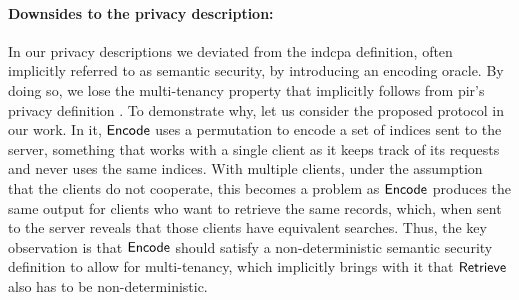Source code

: \paragraph*{Downsides to the privacy description:} In our privacy descriptions we deviated from the \acrshort{indcpa} definition, often implicitly referred to as semantic security, by introducing an encoding oracle. By doing so, we lose the multi-tenancy property that implicitly follows from \acrshort{pir}'s privacy definition \cite{CCS:Henry17}. To demonstrate why, let us consider the proposed protocol in our work. In it, $ \mathsf{{Encode}} $ uses a permutation to encode a set of indices sent to the server, something that works with a single client as it keeps track of its requests and never uses the same indices. With multiple clients, under the assumption that the clients do not cooperate, this becomes a problem as $ \mathsf{{Encode}} $ produces the same output for clients who want to retrieve the same records, which, when sent to the server reveals that those clients have equivalent searches. Thus, the key observation is that $ \mathsf{{Encode}} $ should satisfy a non-deterministic semantic security definition to allow for multi-tenancy, which implicitly brings with it that $ \mathsf{{Retrieve}} $ also has to be non-deterministic.
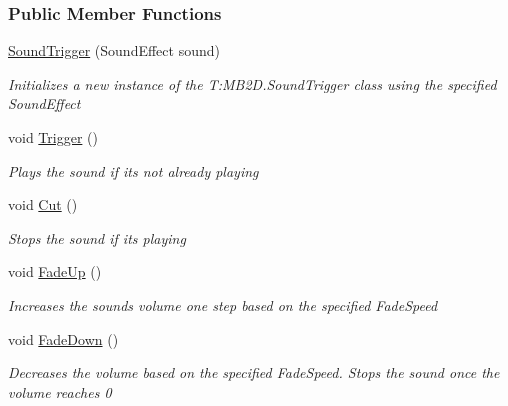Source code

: \subsubsection*{Public Member Functions}
\begin{DoxyCompactItemize}
\item 
\hyperlink{class_m_b2_d_1_1_sound_trigger_ae52791ea1d0f84f11dac81a8e7f34d64}{Sound\+Trigger} (Sound\+Effect sound)
\begin{DoxyCompactList}\small\item\em Initializes a new instance of the T\+:\+M\+B2\+D.\+Sound\+Trigger class using the specified Sound\+Effect \end{DoxyCompactList}\item 
void \hyperlink{class_m_b2_d_1_1_sound_trigger_a1387225550eb222ebbf70a8e097907a3}{Trigger} ()
\begin{DoxyCompactList}\small\item\em Plays the sound if it\textquotesingle{}s not already playing \end{DoxyCompactList}\item 
void \hyperlink{class_m_b2_d_1_1_sound_trigger_ae8846b39ac8469f479f8d64cbec25a11}{Cut} ()
\begin{DoxyCompactList}\small\item\em Stops the sound if it\textquotesingle{}s playing \end{DoxyCompactList}\item 
void \hyperlink{class_m_b2_d_1_1_sound_trigger_a677d10464891b21b44da3811430d5bea}{Fade\+Up} ()
\begin{DoxyCompactList}\small\item\em Increases the sounds volume one step based on the specified Fade\+Speed \end{DoxyCompactList}\item 
void \hyperlink{class_m_b2_d_1_1_sound_trigger_aca40e191ef7b6cd594d43bb36ae787e9}{Fade\+Down} ()
\begin{DoxyCompactList}\small\item\em Decreases the volume based on the specified Fade\+Speed. Stops the sound once the volume reaches 0 \end{DoxyCompactList}\end{DoxyCompactItemize}
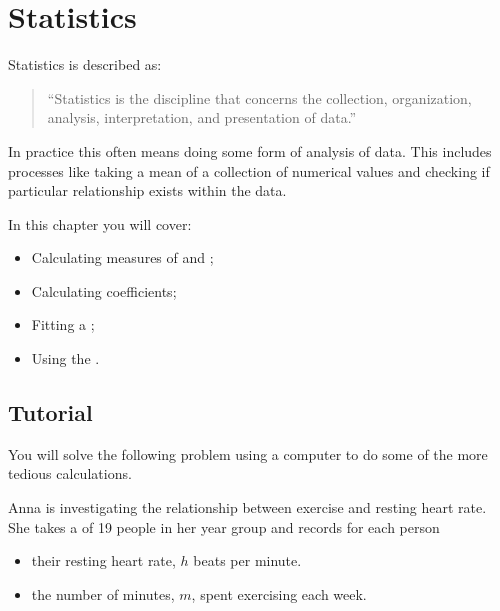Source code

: \chapter{Statistics}
\label{chp:statistics}

Statistics is described as:
\begin{quote}
``Statistics is the discipline that concerns the collection, organization,
analysis, interpretation, and presentation of data.''
\end{quote}


In practice this often means doing some form of analysis of data.
This includes processes like taking a mean of a collection of numerical
values and checking if particular relationship exists within the data.


\begin{note}
In this chapter you will cover:
\begin{itemize}
\item 

Calculating measures of  and ;

\item 

Calculating  coefficients;

\item 

Fitting a ;

\item 

Using the .

\end{itemize}
\end{note}





\section{Tutorial}

You will solve the following problem using a computer to do some of the more
tedious calculations.

Anna is investigating the relationship between exercise and resting heart rate.
She takes a  of 19 people in her year group and records for each person
\begin{itemize}
\item 

their resting heart rate, \(h\) beats per minute.

\item 

the number of minutes, \(m\), spent exercising each week.

\end{itemize}


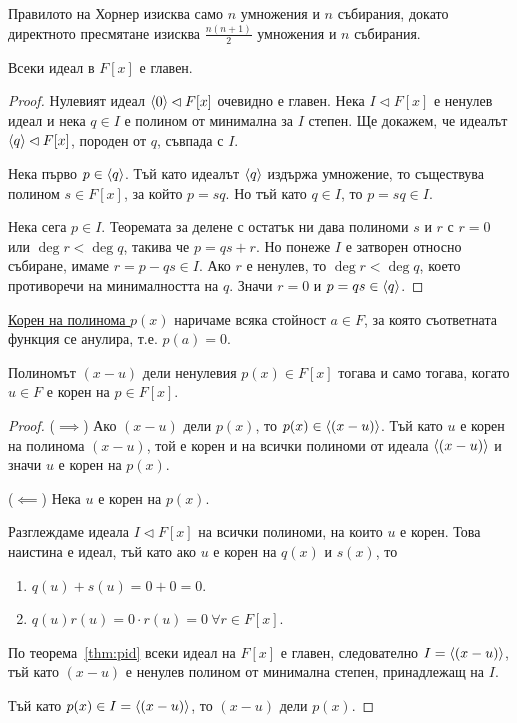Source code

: \documentclass[numbers=endperiod, DIV=15]{scrartcl}
\begin{document}
Правилото на Хорнер изисква само $n$ умножения и $n$ събирания, докато директното пресмятане изисква $\frac {n(n+1)} 2$ умножения и $n$ събирания.

\begin{theorem}\label{thm:pid}
  Всеки идеал в $F[x]$ е главен.
\end{theorem}
\begin{proof}
  Нулевият идеал $\left\langle 0 \right\rangle \lhd F[x]$ очевидно е главен. Нека $I \lhd F[x]$ е ненулев идеал и нека $q \in I$ е полином от минимална за $I$ степен. Ще докажем, че идеалът $\left\langle q \right\rangle \lhd F[x]$, породен от $q$, съвпада с $I$.

  Нека първо $p \in \left\langle q \right\rangle$. Тъй като идеалът $\left\langle q \right\rangle$ издържа умножение, то съществува полином $s \in F[x]$, за който $p = sq$. Но тъй като $q \in I$, то $p = sq \in I$.

  Нека сега $p \in I$. Теоремата за делене с остатък ни дава полиноми $s$ и $r$ с $r = 0$ или $\deg r < \deg q$, такива че $p = qs + r$. Но понеже $I$ е затворен относно събиране, имаме $r = p - qs \in I$. Ако $r$ е ненулев, то $\deg r < \deg q$, което противоречи на минималността на $q$. Значи $r = 0$ и $p = qs \in \left\langle q \right\rangle$.
\end{proof}

\begin{definition}
  \underline{Корен на полинома $p(x)$} наричаме всяка стойност $a \in F$, за която съответната функция се анулира, т.е. $p(a) = 0$.
\end{definition}

\begin{proposition}\label{thm:div-iff-root}
  Полиномът $(x - u)$ дели ненулевия $p(x) \in F[x]$ тогава и само тогава, когато $u \in F$ е корен на $p \in F[x]$.
\end{proposition}
\begin{proof}
  ($\implies$) Ако $(x - u)$ дели $p(x)$, то $p(x) \in \left\langle (x - u) \right\rangle$. Тъй като $u$ е корен на полинома $(x - u)$, той е корен и на всички полиноми от идеала $\left\langle (x - u) \right\rangle$ и значи $u$ е корен на $p(x)$.

  ($\impliedby$) Нека $u$ е корен на $p(x)$.

  Разглеждаме идеала $I \lhd F[x]$ на всички полиноми, на които $u$ е корен. Това наистина е идеал, тъй като ако $u$ е корен на $q(x)$ и $s(x)$, то
  \begin{enumerate}
    \item $q(u) + s(u) = 0 + 0 = 0$.
    \item $q(u) r(u) = 0 \cdot r(u) = 0~\forall r \in F[x]$.
  \end{enumerate}

  По теорема~\ref{thm:pid} всеки идеал на $F[x]$ е главен, следователно $I = \left\langle (x - u) \right\rangle$, тъй като $(x - u)$ е ненулев полином от минимална степен, принадлежащ на $I$.

  Тъй като $p(x) \in I = \left\langle (x - u) \right\rangle$, то $(x - u)$ дели $p(x)$.
\end{proof}
\end{document}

Work item - Without the pictures, give all of the entries above again exactly.

Problem solution -
Source code

: \paragraph*{Downsides to the privacy description:} In our privacy descriptions we deviated from the \acrshort{indcpa} definition, often implicitly referred to as semantic security, by introducing an encoding oracle. By doing so, we lose the multi-tenancy property that implicitly follows from \acrshort{pir}'s privacy definition \cite{CCS:Henry17}. To demonstrate why, let us consider the proposed protocol in our work. In it, $ \mathsf{{Encode}} $ uses a permutation to encode a set of indices sent to the server, something that works with a single client as it keeps track of its requests and never uses the same indices. With multiple clients, under the assumption that the clients do not cooperate, this becomes a problem as $ \mathsf{{Encode}} $ produces the same output for clients who want to retrieve the same records, which, when sent to the server reveals that those clients have equivalent searches. Thus, the key observation is that $ \mathsf{{Encode}} $ should satisfy a non-deterministic semantic security definition to allow for multi-tenancy, which implicitly brings with it that $ \mathsf{{Retrieve}} $ also has to be non-deterministic.
Source code

: \subsubsection*{Public Member Functions}
\begin{DoxyCompactItemize}
\item 
\hyperlink{class_m_b2_d_1_1_sound_trigger_ae52791ea1d0f84f11dac81a8e7f34d64}{Sound\+Trigger} (Sound\+Effect sound)
\begin{DoxyCompactList}\small\item\em Initializes a new instance of the T\+:\+M\+B2\+D.\+Sound\+Trigger class using the specified Sound\+Effect \end{DoxyCompactList}\item 
void \hyperlink{class_m_b2_d_1_1_sound_trigger_a1387225550eb222ebbf70a8e097907a3}{Trigger} ()
\begin{DoxyCompactList}\small\item\em Plays the sound if it\textquotesingle{}s not already playing \end{DoxyCompactList}\item 
void \hyperlink{class_m_b2_d_1_1_sound_trigger_ae8846b39ac8469f479f8d64cbec25a11}{Cut} ()
\begin{DoxyCompactList}\small\item\em Stops the sound if it\textquotesingle{}s playing \end{DoxyCompactList}\item 
void \hyperlink{class_m_b2_d_1_1_sound_trigger_a677d10464891b21b44da3811430d5bea}{Fade\+Up} ()
\begin{DoxyCompactList}\small\item\em Increases the sounds volume one step based on the specified Fade\+Speed \end{DoxyCompactList}\item 
void \hyperlink{class_m_b2_d_1_1_sound_trigger_aca40e191ef7b6cd594d43bb36ae787e9}{Fade\+Down} ()
\begin{DoxyCompactList}\small\item\em Decreases the volume based on the specified Fade\+Speed. Stops the sound once the volume reaches 0 \end{DoxyCompactList}\end{DoxyCompactItemize}
Source code

: \chapter{Statistics}
\label{chp:statistics}

Statistics is described as:
\begin{quote}
``Statistics is the discipline that concerns the collection, organization,
analysis, interpretation, and presentation of data.''
\end{quote}


In practice this often means doing some form of analysis of data.
This includes processes like taking a mean of a collection of numerical
values and checking if particular relationship exists within the data.


\begin{note}
In this chapter you will cover:
\begin{itemize}
\item 

Calculating measures of  and ;

\item 

Calculating  coefficients;

\item 

Fitting a ;

\item 

Using the .

\end{itemize}
\end{note}





\section{Tutorial}

You will solve the following problem using a computer to do some of the more
tedious calculations.

Anna is investigating the relationship between exercise and resting heart rate.
She takes a  of 19 people in her year group and records for each person
\begin{itemize}
\item 

their resting heart rate, \(h\) beats per minute.

\item 

the number of minutes, \(m\), spent exercising each week.

\end{itemize}


Source code

: \documentclass[numbers=endperiod, DIV=15]{scrartcl}
\begin{document}
Правилото на Хорнер изисква само $n$ умножения и $n$ събирания, докато директното пресмятане изисква $\frac {n(n+1)} 2$ умножения и $n$ събирания.

\begin{theorem}\label{thm:pid}
  Всеки идеал в $F[x]$ е главен.
\end{theorem}
\begin{proof}
  Нулевият идеал $\left\langle 0 \right\rangle \lhd F[x]$ очевидно е главен. Нека $I \lhd F[x]$ е ненулев идеал и нека $q \in I$ е полином от минимална за $I$ степен. Ще докажем, че идеалът $\left\langle q \right\rangle \lhd F[x]$, породен от $q$, съвпада с $I$.

  Нека първо $p \in \left\langle q \right\rangle$. Тъй като идеалът $\left\langle q \right\rangle$ издържа умножение, то съществува полином $s \in F[x]$, за който $p = sq$. Но тъй като $q \in I$, то $p = sq \in I$.

  Нека сега $p \in I$. Теоремата за делене с остатък ни дава полиноми $s$ и $r$ с $r = 0$ или $\deg r < \deg q$, такива че $p = qs + r$. Но понеже $I$ е затворен относно събиране, имаме $r = p - qs \in I$. Ако $r$ е ненулев, то $\deg r < \deg q$, което противоречи на минималността на $q$. Значи $r = 0$ и $p = qs \in \left\langle q \right\rangle$.
\end{proof}

\begin{definition}
  \underline{Корен на полинома $p(x)$} наричаме всяка стойност $a \in F$, за която съответната функция се анулира, т.е. $p(a) = 0$.
\end{definition}

\begin{proposition}\label{thm:div-iff-root}
  Полиномът $(x - u)$ дели ненулевия $p(x) \in F[x]$ тогава и само тогава, когато $u \in F$ е корен на $p \in F[x]$.
\end{proposition}
\begin{proof}
  ($\implies$) Ако $(x - u)$ дели $p(x)$, то $p(x) \in \left\langle (x - u) \right\rangle$. Тъй като $u$ е корен на полинома $(x - u)$, той е корен и на всички полиноми от идеала $\left\langle (x - u) \right\rangle$ и значи $u$ е корен на $p(x)$.

  ($\impliedby$) Нека $u$ е корен на $p(x)$.

  Разглеждаме идеала $I \lhd F[x]$ на всички полиноми, на които $u$ е корен. Това наистина е идеал, тъй като ако $u$ е корен на $q(x)$ и $s(x)$, то
  \begin{enumerate}
    \item $q(u) + s(u) = 0 + 0 = 0$.
    \item $q(u) r(u) = 0 \cdot r(u) = 0~\forall r \in F[x]$.
  \end{enumerate}

  По теорема~\ref{thm:pid} всеки идеал на $F[x]$ е главен, следователно $I = \left\langle (x - u) \right\rangle$, тъй като $(x - u)$ е ненулев полином от минимална степен, принадлежащ на $I$.

  Тъй като $p(x) \in I = \left\langle (x - u) \right\rangle$, то $(x - u)$ дели $p(x)$.
\end{proof}
\end{document}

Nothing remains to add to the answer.